Minnesota Poetry: Eireann Lorsung's "Knitting"
Posted at 8:31 AM on January 25, 2010 by Marianne Combs (1 Comments)
Filed under: Minnesota Poets, Poetry
Éireann Lorsung's poetry reflects a love of craft; not just the craft of poetry, but her love of textiles, dressmaking, and paper. Lorsung's artistic talents are not limited to being a wordsmith; she also used to have her own line of clothing and now creates prints and drawings. Lorsung was born in Minneapolis and earned in MFA in writing and her BAs in English and Japanese from the University of Minnesota. You can find out more about Lorsung at her website, ohbara.com.
Knitting
When are you coming back to stand in front fo the window?
(I heard you whistling last night. Cars pass me by all day,
waves circling the enormous globe.)
So much is left out, I'm knitting a pattern without
stitches, without needles, only long fingerbones
to carry yarn. There was something buried
the night I left Eau Claire for good, and I never knew
how it would grow. Now your childhood friends
are my students, I walk past houses you lived in
without my knowledge and your scent trails
from abondoned bakeries. Whole warehouses
have been invented to catalogue want like this.
I go on knitting night and day because I don't know
any other thing.

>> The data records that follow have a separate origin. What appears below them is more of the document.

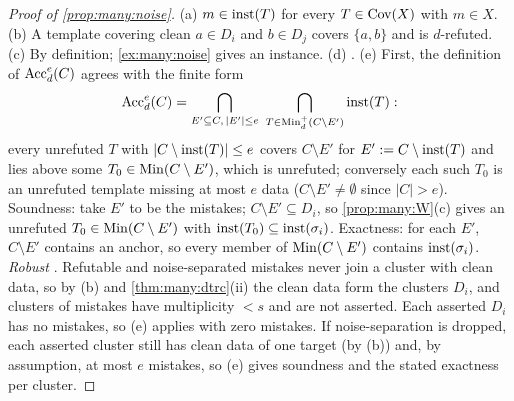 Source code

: \begin{proof}[Proof of \cref{prop:many:noise}]
(a) $m\in\inst(T)$ for every $T\in\manyCov(X)$ with $m\in X$. (b) A template covering clean $a\in D_i$ and $b\in D_j$ covers
$\{a,b\}$ and is $d$-refuted. (c) By definition; \cref{ex:many:noise} gives an instance. (d) .
(e) First, the definition of $\Acc^e_d(C)$ agrees with the finite form
\[\Acc^e_d(C)=\bigcap_{E'\subseteq C,\,|E'|\le e}\ \bigcap_{T\in\Min^+_d(C\setminus E')}\inst(T):\]
every unrefuted $T$ with $|C\setminus\inst(T)|\le e$ covers $C\setminus E'$ for $E':=C\setminus\inst(T)$ and lies above some
$T_0\in\Min(C\setminus E')$, which is unrefuted; conversely each such $T_0$ is an unrefuted template missing at most $e$
data ($C\setminus E'\neq\emptyset$ since $|C|>e$). Soundness: take $E'$ to be the mistakes; $C\setminus E'\subseteq D_i$, so
\cref{prop:many:W}(c) gives an unrefuted $T_0\in\Min(C\setminus E')$ with $\inst(T_0)\subseteq\inst(\sigma_i)$. Exactness: for
each $E'$, $C\setminus E'$ contains an anchor, so every member of $\Min(C\setminus E')$ contains $\inst(\sigma_i)$.
\emph{Robust} \textup{\DTRC}. Refutable and noise-separated mistakes never join a cluster with clean data, so by (b) and
\cref{thm:many:dtrc}(ii) the clean data form the clusters $D_i$, and clusters of mistakes have multiplicity $<s$ and are not
asserted. Each asserted $D_i$ has no mistakes, so (e) applies with zero mistakes. If noise-separation is dropped, each
asserted cluster still has clean data of one target (by (b)) and, by assumption, at most $e$ mistakes, so (e) gives
soundness and the stated exactness per cluster.
\end{proof}

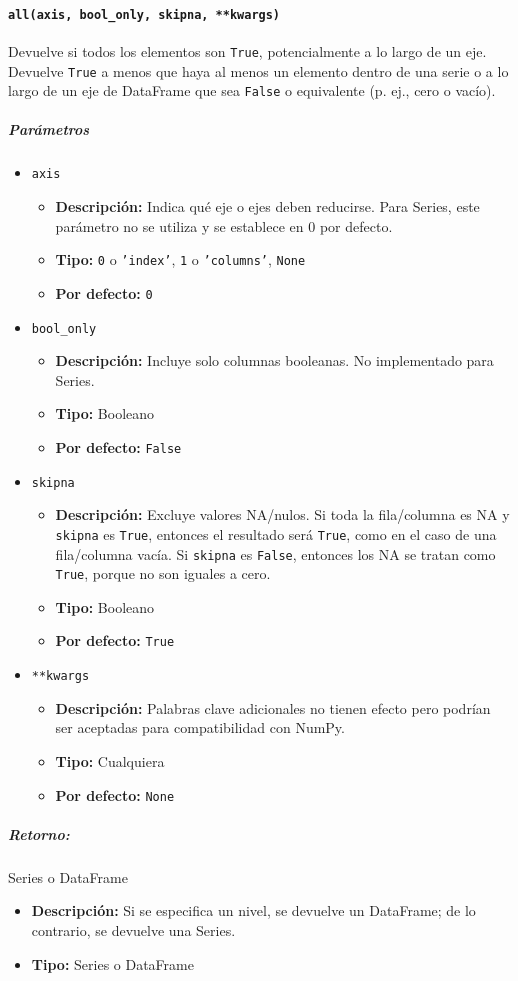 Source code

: \paragraph{\texttt{all(axis, bool\_only, skipna, **kwargs)}}
Devuelve si todos los elementos son \texttt{True}, potencialmente a lo largo de un eje. Devuelve \texttt{True} a menos que haya al menos un elemento dentro de una serie o a lo largo de un eje de DataFrame que sea \texttt{False} o equivalente (p. ej., cero o vacío).
\subparagraph{\textbf{Parámetros}}
\begin{itemize}
\item \texttt{axis}
\begin{itemize}
\item \textbf{Descripción:} Indica qué eje o ejes deben reducirse. Para Series, este parámetro no se utiliza y se establece en 0 por defecto.
\item \textbf{Tipo:} \texttt{0} o \texttt{'index'}, \texttt{1} o \texttt{'columns'}, \texttt{None}
\item \textbf{Por defecto:} \texttt{0}
\end{itemize}
\item \texttt{bool\_only}
\begin{itemize}
\item \textbf{Descripción:} Incluye solo columnas booleanas. No implementado para Series.
\item \textbf{Tipo:} Booleano
\item \textbf{Por defecto:} \texttt{False}
\end{itemize}
\item \texttt{skipna}
\begin{itemize}
\item \textbf{Descripción:} Excluye valores NA/nulos. Si toda la fila/columna es NA y \texttt{skipna} es \texttt{True}, entonces el resultado será \texttt{True}, como en el caso de una fila/columna vacía. Si \texttt{skipna} es \texttt{False}, entonces los NA se tratan como \texttt{True}, porque no son iguales a cero.
\item \textbf{Tipo:} Booleano
\item \textbf{Por defecto:} \texttt{True}
\end{itemize}
\item \texttt{**kwargs}
\begin{itemize}
\item \textbf{Descripción:} Palabras clave adicionales no tienen efecto pero podrían ser aceptadas para compatibilidad con NumPy.
\item \textbf{Tipo:} Cualquiera
\item \textbf{Por defecto:} \texttt{None}
\end{itemize}
\end{itemize}
\subparagraph{Retorno:} Series o DataFrame
\begin{itemize}
\item \textbf{Descripción:} Si se especifica un nivel, se devuelve un DataFrame; de lo contrario, se devuelve una Series.
\item \textbf{Tipo:} Series o DataFrame
\end{itemize}
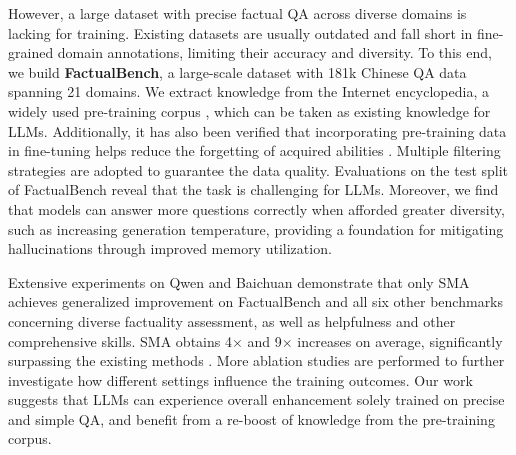 However, a large dataset with precise factual QA across diverse domains is lacking for training. Existing datasets \citep{yang2015wikiqa, joshi2017triviaqa, yang2018hotpotqa, kwiatkowski2019natural} are usually outdated and fall short in fine-grained domain annotations, limiting their accuracy and diversity. To this end, we build \textbf{FactualBench}, a large-scale dataset with 181k Chinese QA data spanning 21 domains. We extract knowledge from the Internet encyclopedia, a widely used pre-training corpus \citep{liu2024datasets, ando2024wikisqe}, which can be taken as existing knowledge for LLMs. Additionally, it has also been verified that incorporating pre-training data in fine-tuning helps reduce the forgetting of acquired abilities \citep{ouyang2022training}. Multiple filtering strategies are adopted to guarantee the data quality. Evaluations on the test split of FactualBench reveal that the task is challenging for LLMs. Moreover, we find that models can answer more questions correctly when afforded greater diversity, such as increasing generation temperature, providing a foundation for mitigating hallucinations through improved memory utilization.

Extensive experiments on Qwen and Baichuan demonstrate that only SMA achieves generalized improvement on FactualBench and all six other benchmarks concerning diverse factuality assessment, as well as helpfulness and other comprehensive skills. SMA obtains 4$\times$ and 9$\times$ increases on average, significantly surpassing the existing methods \citep{factscore, flame, self-eval-skt}. More ablation studies are performed to further investigate how different settings influence the training outcomes. Our work suggests that LLMs can experience overall enhancement solely trained on precise and simple QA, and benefit from a re-boost of knowledge from the pre-training corpus.  
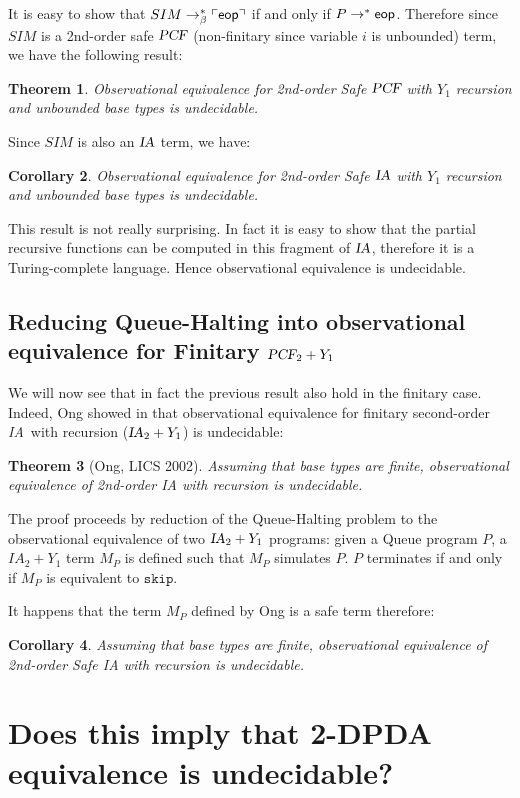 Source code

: \documentclass{article}
\newtheorem{theorem}{Theorem}[section]
\newtheorem{corollary}[theorem]{Corollary}
\newcommand{\encode}[1]{\ulcorner #1 \urcorner}
\newcommand\eop{{\sf eop}}
\newcommand{\betared}{\rightarrow_\beta}
\newcommand\ialgol{{\textsl{IA}}}
\newcommand\pcf{\textsl{PCF}}
\newcommand\iaskip{\texttt{skip}}
\begin{document}
It is easy to show that $SIM \betared^* \encode{\eop}$ if and only if $P \rightarrow^* \eop$. Therefore since $SIM$ is a 2nd-order safe $\pcf$ 
(non-finitary since variable $i$ is unbounded) term, we have the following result:
\begin{theorem}
Observational equivalence for 2nd-order Safe $\pcf$ with $Y_1$ recursion and unbounded base types is undecidable.
\end{theorem}
Since $SIM$ is also an $\ialgol$ term, we have:
\begin{corollary}
Observational equivalence for 2nd-order Safe $\ialgol$ with $Y_1$ recursion and unbounded base types is undecidable.
\end{corollary}

This result is not really surprising. In fact it is easy to show that the partial recursive functions can be computed in this fragment of $\ialgol$, therefore it is a Turing-complete language. Hence observational equivalence is undecidable.


\subsection{Reducing Queue-Halting into observational equivalence for Finitary $\pcf_2 + Y_1$}

We will now see that in fact the previous result also hold in the
finitary case. Indeed, Ong showed in \cite{Ong02} that
observational equivalence for finitary second-order \ialgol\ with
recursion ($\ialgol_2 + Y_1$) is undecidable:
\begin{theorem}[Ong, LICS 2002]
Assuming that base types are finite, observational equivalence of 2nd-order IA with recursion is undecidable.
\end{theorem}

The proof proceeds by reduction of the Queue-Halting problem to the
observational equivalence of two $\ialgol_2 + Y_1$ programs: given a
Queue program $P$, a $IA_2 + Y_1$ term $M_P$ is defined such that
$M_P$ simulates $P$. $P$ terminates if and only if $M_P$ is
equivalent to $\iaskip$.

It happens that the term $M_P$ defined by Ong is a safe term
therefore:
\begin{corollary}
Assuming that base types are finite, observational equivalence of 2nd-order Safe IA with recursion is undecidable.
\end{corollary}

\section{Does this imply that 2-DPDA equivalence is undecidable?}
\end{document}
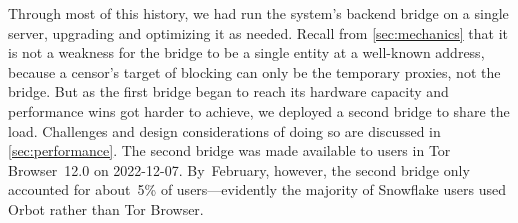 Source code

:\documentclass[letterpaper,twocolumn]{article}
\begin{document}
Through most of this history,
we had run the system's backend bridge on a single server,
upgrading and optimizing it as needed.
Recall from \autoref{sec:mechanics} that it is not a weakness
for the bridge to be a single entity at a well-known address,
because a censor's target of blocking can only be the temporary proxies, not the bridge.
But as the first bridge began to reach its hardware capacity
and performance wins got harder to achieve,
we deployed a second bridge to share the load.
Challenges and design considerations of doing so are discussed in \autoref{sec:performance}.
The second bridge was made available to users in
Tor Browser~12.0 on \mbox{2022-12-07}.
By~February, however, the second bridge only accounted for about~5\%
of users---evidently the majority of Snowflake users used Orbot
rather than Tor Browser.
\end{document}
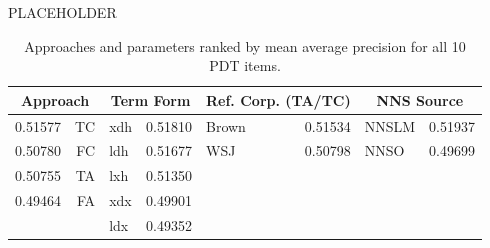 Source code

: \documentclass[final,t]{beamer}
\begin{document}
\begin{frame}{}
\begin{columns}[t]
\begin{column}{.64\linewidth}
\begin{columns}
\begin{column}{.49\linewidth}
\begin{block}{PLACEHOLDER}
\vspace{.2em}
\begin{table}
\begin{center}
\begin{tabular}{|l|r||l|r||l|r||l|r|}
 \hline
 \multicolumn{2}{|c||}{Approach} & \multicolumn{2}{|c||}{Term Form} & \multicolumn{2}{|c||}{Ref. Corp. (TA/TC)} & \multicolumn{2}{|c|}{NNS Source} \\
 \hline
 \hline
 0.51577 & TC & xdh & 0.51810 & Brown & 0.51534 & NNSLM & 0.51937 \\
 \hline
 0.50780 & FC & ldh & 0.51677 & WSJ & 0.50798 & NNSO & 0.49699 \\
 \hline
 0.50755 & TA & lxh & 0.51350 & & & & \\
 \hline
 0.49464 & FA & xdx & 0.49901 & & & & \\
 \hline
 & 	& ldx & 0.49352 &  &  &  & \\
 \hline
\end{tabular}
\vspace{.7em}
\caption{Approaches and parameters ranked by mean average precision for all 10 PDT items.}
\label{tab:dist-ranked-parameters}
\end{center}
\end{table}


\end{block}
\end{column}
\end{columns}
\end{column}
\end{columns}
\end{frame}
\end{document}

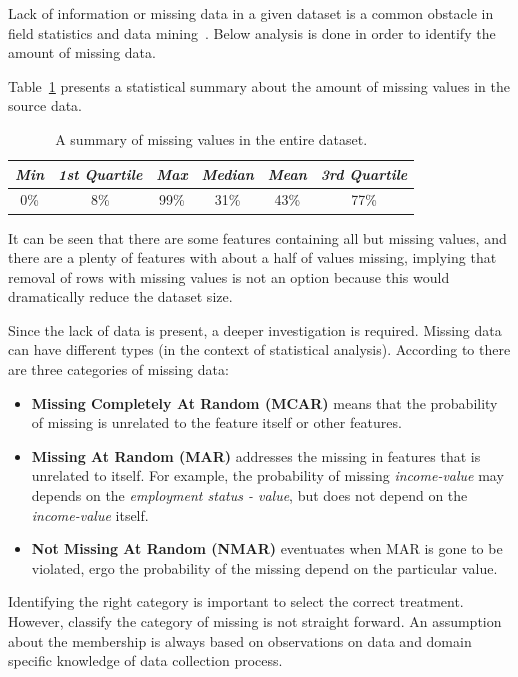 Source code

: Lack of information or missing data in a given dataset is a common obstacle in field statistics and data mining~\cite{Allison:2007}. Below analysis is done in order to identify the amount of missing data. 

Table~\ref{tab:missings-over-all} presents a statistical summary about the amount of missing values in the source data.
 \begin{table}[ht!]
  \begin{center}
    \caption{A summary of missing values in the entire dataset.}
    \label{tab:missings-over-all}
    \begin{tabular}{|c|c|c|c|c|c|}\hline
    \textit{Min} & \textit{1st Quartile} & \textit{Max} & \textit{Median} & \textit{Mean} & \textit{3rd Quartile} \\
      \hline
     0\% & 8\% & 99\% & 31\% & 43\% & 77\% \\ 
     \hline 
    \end{tabular}
  \end{center}
\end{table}
It can be seen that there are some features containing all but missing values, and there are a plenty of features with about a half of values missing, implying that removal of rows with missing values is not an option because this would dramatically reduce the dataset size.

Since the lack of data is present, a deeper investigation is required. Missing data can have different types (in the context of statistical analysis). According to \cite{Allison:2007} there are three categories of missing data:

 \begin{itemize}
    \item \textbf{Missing Completely At Random (MCAR)} means that the probability of missing is unrelated to the feature itself or other features. 
    \item \textbf{Missing At Random (MAR)} addresses the missing in features that is unrelated to itself. For example, the probability of missing \textit{income-value} may depends on the \textit{employment status - value}, but does not depend on the \textit{income-value} itself.
    \item \textbf{Not Missing At Random (NMAR)} eventuates when MAR is gone to be violated, ergo the probability of the missing depend on the particular value.
 \end{itemize}

Identifying the right category is important to select the correct treatment. However, classify the category of missing is not straight forward. An assumption about the membership is always based on observations on data and domain specific knowledge of data collection process.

All unknits by darkness
into twine birds use piece by piece. What secret
name can I call you? What adventure are you on tonight?
There is forgetting in the density of raw new wool,
yarn shop one block from your apartment,
the cheap scarf - you don't value things
because you never make them. Moon over the whitening world
sharpens spindle, windowframe. The sash
is pulled, seam is set: without material, there is no map.